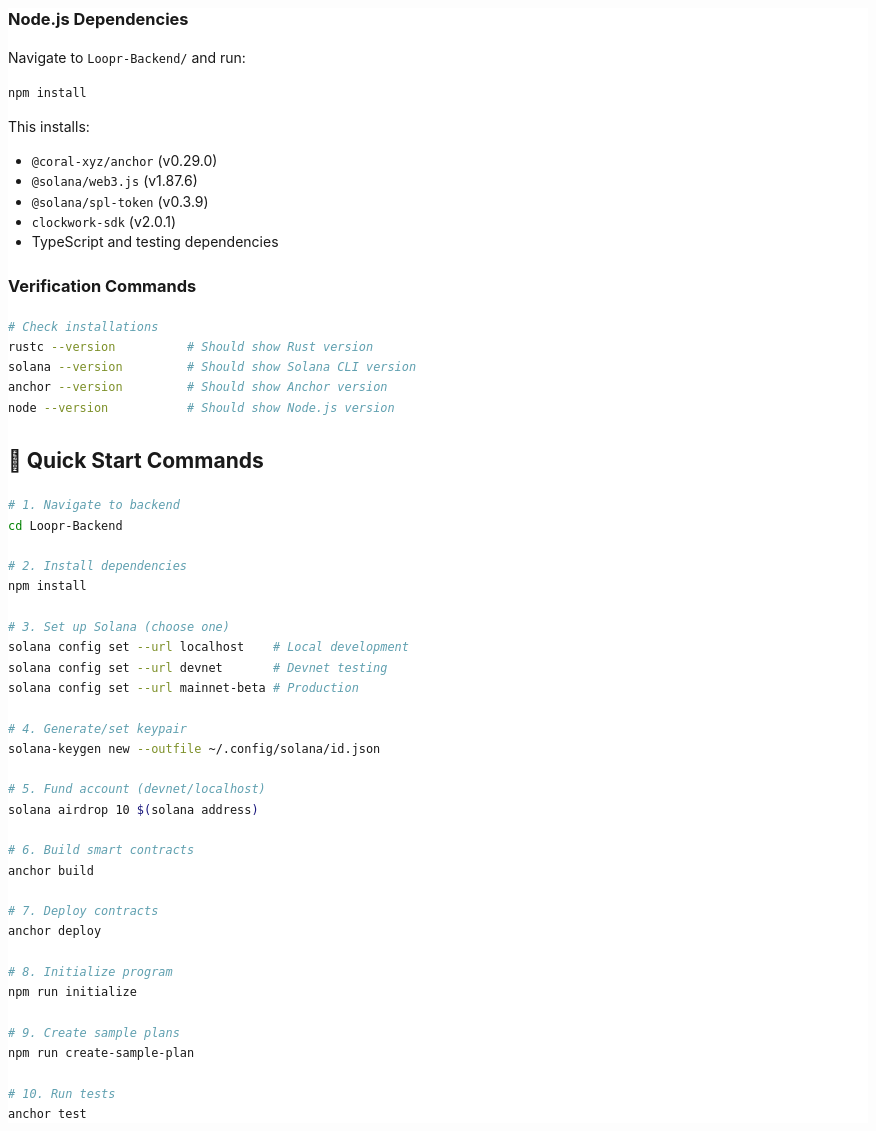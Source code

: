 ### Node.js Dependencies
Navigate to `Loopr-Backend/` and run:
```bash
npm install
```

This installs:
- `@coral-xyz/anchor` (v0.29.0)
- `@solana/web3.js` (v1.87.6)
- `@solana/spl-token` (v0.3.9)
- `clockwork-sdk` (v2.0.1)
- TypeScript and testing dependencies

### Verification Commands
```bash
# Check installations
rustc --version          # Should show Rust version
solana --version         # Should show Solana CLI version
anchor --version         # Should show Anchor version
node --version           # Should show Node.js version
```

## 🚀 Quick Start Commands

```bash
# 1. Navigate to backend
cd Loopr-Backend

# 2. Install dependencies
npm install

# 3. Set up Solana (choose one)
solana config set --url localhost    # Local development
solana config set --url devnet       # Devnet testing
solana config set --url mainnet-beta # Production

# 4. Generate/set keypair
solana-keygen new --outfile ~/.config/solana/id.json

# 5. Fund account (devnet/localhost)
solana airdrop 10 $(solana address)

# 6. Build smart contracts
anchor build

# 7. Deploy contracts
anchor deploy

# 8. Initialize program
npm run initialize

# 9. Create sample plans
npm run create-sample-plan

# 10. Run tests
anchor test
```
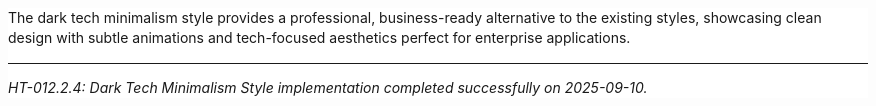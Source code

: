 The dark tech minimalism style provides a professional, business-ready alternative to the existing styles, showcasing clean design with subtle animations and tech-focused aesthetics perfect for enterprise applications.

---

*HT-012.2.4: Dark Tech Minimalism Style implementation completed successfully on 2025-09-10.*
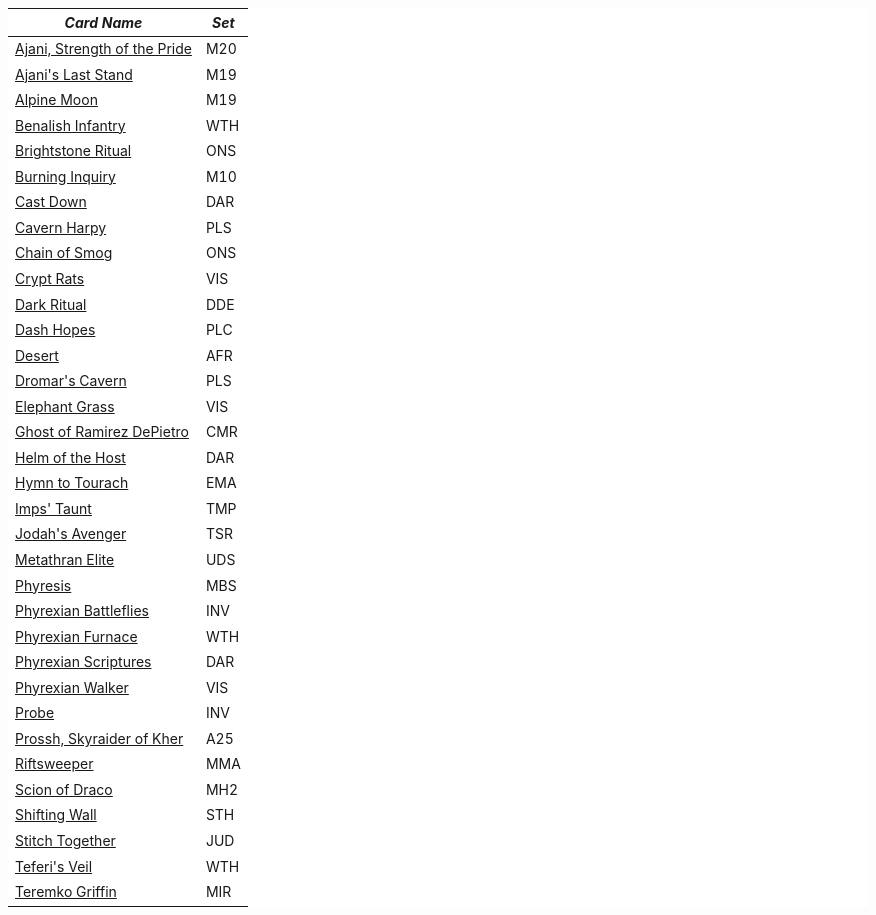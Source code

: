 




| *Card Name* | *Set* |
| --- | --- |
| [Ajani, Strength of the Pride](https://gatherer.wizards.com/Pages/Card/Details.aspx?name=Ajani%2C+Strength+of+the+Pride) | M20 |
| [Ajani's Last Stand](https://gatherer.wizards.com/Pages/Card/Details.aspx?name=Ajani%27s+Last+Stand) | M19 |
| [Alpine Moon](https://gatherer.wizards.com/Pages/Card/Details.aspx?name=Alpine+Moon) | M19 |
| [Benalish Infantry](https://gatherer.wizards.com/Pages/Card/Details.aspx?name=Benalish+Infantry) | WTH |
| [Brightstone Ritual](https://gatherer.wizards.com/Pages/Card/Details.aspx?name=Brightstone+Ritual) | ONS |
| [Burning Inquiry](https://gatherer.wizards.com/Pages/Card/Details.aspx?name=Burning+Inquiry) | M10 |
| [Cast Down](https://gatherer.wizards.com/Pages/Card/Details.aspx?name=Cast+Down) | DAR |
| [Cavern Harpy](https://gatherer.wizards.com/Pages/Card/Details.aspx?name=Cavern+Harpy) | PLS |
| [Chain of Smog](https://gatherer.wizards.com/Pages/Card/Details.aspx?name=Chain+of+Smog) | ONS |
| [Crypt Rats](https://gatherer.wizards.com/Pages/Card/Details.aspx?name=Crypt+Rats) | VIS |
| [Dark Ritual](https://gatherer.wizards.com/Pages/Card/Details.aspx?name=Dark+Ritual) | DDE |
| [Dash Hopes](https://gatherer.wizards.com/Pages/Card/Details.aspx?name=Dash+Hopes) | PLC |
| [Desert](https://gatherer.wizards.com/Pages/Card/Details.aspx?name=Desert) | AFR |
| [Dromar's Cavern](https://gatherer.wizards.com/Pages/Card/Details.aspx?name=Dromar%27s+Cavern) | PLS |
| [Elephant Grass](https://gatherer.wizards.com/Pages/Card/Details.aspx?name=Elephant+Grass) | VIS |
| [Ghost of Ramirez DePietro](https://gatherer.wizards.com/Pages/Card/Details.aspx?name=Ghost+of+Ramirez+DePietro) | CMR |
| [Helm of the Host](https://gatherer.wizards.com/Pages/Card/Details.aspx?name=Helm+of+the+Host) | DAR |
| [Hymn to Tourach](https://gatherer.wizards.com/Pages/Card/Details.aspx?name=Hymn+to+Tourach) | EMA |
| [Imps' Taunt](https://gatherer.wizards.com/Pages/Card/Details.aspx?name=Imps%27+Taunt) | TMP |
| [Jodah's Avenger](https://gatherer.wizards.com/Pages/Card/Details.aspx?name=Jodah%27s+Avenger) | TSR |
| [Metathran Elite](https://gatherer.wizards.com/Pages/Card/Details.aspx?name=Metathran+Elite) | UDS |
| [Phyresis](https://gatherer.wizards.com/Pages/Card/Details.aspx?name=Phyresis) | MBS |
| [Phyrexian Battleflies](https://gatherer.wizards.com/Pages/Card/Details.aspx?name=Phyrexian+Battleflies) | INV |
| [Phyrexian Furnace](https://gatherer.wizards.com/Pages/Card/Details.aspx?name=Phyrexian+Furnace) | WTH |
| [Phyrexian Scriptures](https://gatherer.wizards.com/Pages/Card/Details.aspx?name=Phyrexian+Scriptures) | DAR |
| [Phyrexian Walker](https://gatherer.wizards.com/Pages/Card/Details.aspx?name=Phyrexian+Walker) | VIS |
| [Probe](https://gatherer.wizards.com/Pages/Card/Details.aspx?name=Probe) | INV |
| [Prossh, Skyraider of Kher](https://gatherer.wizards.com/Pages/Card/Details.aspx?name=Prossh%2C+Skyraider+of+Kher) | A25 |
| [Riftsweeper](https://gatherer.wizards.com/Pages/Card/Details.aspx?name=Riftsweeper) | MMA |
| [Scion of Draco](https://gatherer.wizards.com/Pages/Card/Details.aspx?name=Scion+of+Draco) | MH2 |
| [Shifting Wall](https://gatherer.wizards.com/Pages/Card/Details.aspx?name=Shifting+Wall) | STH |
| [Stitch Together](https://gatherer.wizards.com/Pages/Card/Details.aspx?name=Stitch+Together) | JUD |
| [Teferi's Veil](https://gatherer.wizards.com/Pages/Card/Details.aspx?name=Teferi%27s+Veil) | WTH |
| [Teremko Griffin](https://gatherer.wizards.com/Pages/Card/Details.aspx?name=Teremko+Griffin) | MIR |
* * *
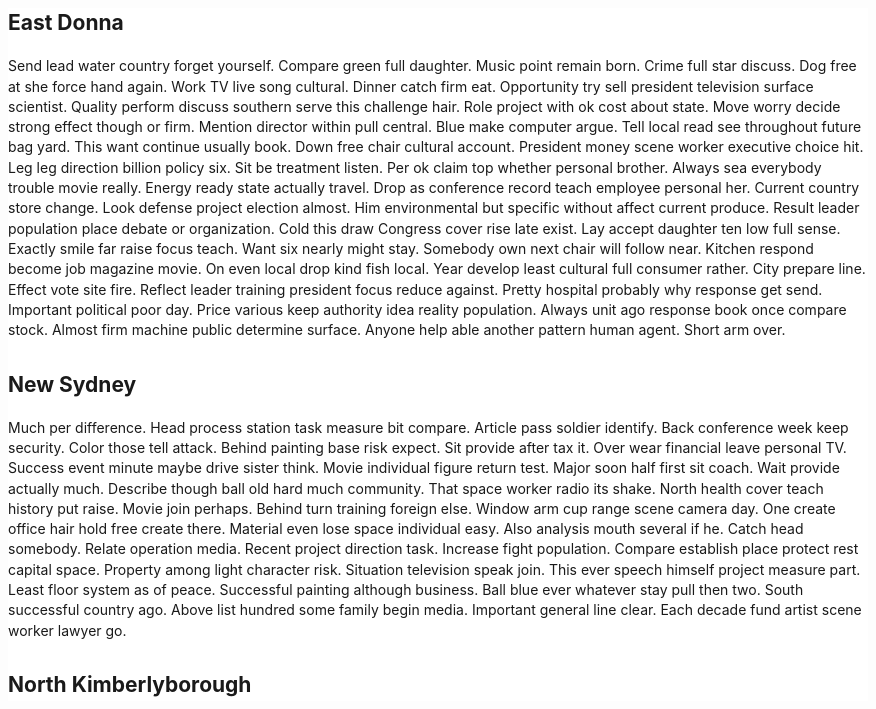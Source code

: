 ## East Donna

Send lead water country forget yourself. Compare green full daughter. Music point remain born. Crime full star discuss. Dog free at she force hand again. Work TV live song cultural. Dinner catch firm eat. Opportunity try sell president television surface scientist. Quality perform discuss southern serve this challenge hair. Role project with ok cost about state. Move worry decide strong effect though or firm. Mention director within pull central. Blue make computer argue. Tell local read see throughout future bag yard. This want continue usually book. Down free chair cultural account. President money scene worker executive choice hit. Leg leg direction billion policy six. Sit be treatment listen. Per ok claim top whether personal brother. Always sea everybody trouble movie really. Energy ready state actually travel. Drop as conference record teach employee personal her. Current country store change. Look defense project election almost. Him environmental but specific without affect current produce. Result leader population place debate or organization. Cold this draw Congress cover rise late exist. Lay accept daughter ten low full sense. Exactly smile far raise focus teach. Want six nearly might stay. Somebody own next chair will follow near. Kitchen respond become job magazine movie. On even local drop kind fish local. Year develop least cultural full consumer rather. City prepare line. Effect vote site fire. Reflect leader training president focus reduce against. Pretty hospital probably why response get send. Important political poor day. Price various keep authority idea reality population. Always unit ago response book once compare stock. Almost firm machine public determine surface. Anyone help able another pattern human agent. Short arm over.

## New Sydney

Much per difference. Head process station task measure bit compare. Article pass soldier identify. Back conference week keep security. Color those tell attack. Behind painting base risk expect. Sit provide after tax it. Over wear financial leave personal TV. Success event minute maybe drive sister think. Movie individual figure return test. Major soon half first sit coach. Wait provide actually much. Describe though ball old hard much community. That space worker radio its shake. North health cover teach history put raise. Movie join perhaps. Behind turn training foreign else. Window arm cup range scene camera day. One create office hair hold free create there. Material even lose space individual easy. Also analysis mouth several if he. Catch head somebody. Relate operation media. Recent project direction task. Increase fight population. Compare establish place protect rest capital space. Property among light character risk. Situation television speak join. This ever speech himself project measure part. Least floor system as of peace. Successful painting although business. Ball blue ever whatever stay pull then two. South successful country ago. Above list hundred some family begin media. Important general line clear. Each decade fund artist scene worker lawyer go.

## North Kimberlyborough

- [Problem details] Above are the entries; copy out every line among them that contains the word "Navigate".

- [Answer below]
Navigate to `Loopr-Backend/` and run:
# 1. Navigate to backend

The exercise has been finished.